* [Work task] After finding the line that contains "publications that have", give again that line and each one following it, exactly, until the records end.

BEGIN Provided information

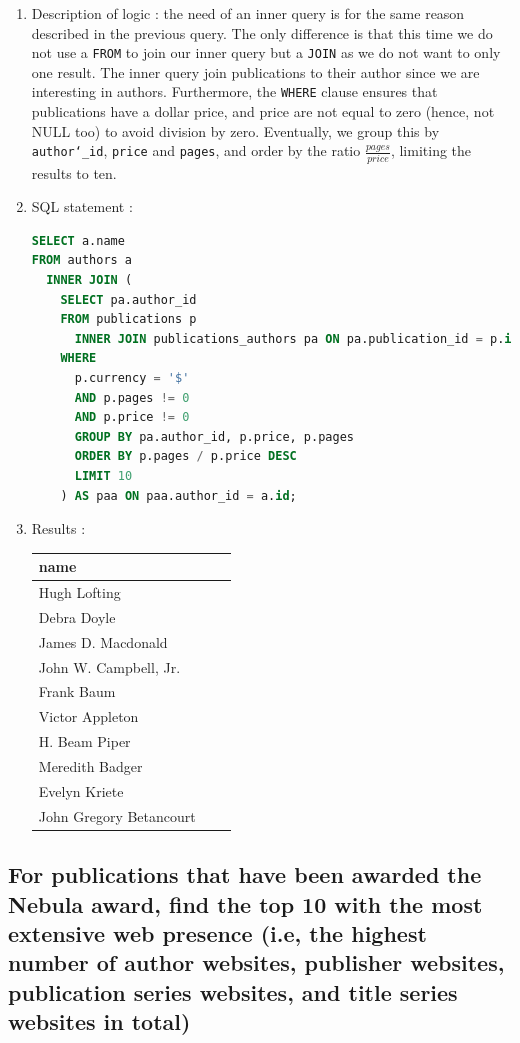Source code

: \documentclass[doubleside, titlepage]{article}
\begin{document}
	\begin{enumerate}
	\item Description of logic : the need of an inner query is for the same reason described in the previous query. The only difference is that this time we do not use a \texttt{FROM} to join our inner query but a \texttt{JOIN} as we do not want to only one result. The inner query join publications to their author since we are interesting in authors. Furthermore, the \texttt{WHERE} clause ensures that publications have a dollar price, and price are not equal to zero (hence, not NULL too) to avoid division by zero. Eventually, we group this by \texttt{author\char`_id}, \texttt{price} and \texttt{pages}, and order by the ratio $\frac{pages}{price}$, limiting the results to ten.
	\item SQL statement :
		\begin{lstlisting}[language=SQL,showspaces=false,basicstyle=\ttfamily,numberstyle=\tiny,commentstyle=\color{gray}]
SELECT a.name
FROM authors a
  INNER JOIN (
    SELECT pa.author_id
    FROM publications p
      INNER JOIN publications_authors pa ON pa.publication_id = p.id
    WHERE
      p.currency = '$'
      AND p.pages != 0
      AND p.price != 0
      GROUP BY pa.author_id, p.price, p.pages
      ORDER BY p.pages / p.price DESC
      LIMIT 10
	) AS paa ON paa.author_id = a.id;
		\end{lstlisting}

	\item Results :\\

	\begin{tabular}{|l|c|r|}
	  \hline
		name\\
	  \hline
Hugh Lofting\\
Debra Doyle\\
James D. Macdonald\\
John W. Campbell, Jr.\\
Frank Baum\\
Victor Appleton\\
H. Beam Piper\\
Meredith Badger\\
Evelyn Kriete\\
John Gregory Betancourt\\
	  \hline
	\end{tabular}
\end{enumerate}

\subsection{For publications that have been awarded the Nebula award, find the top 10 with the most extensive web presence  (i.e, the highest number of author websites, publisher websites, publication series websites, and title series websites in total)}
\end{document}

END Provided information

* [Output below]
\subsection{For publications that have been awarded the Nebula award, find the top 10 with the most extensive web presence  (i.e, the highest number of author websites, publisher websites, publication series websites, and title series websites in total)}
\end{document}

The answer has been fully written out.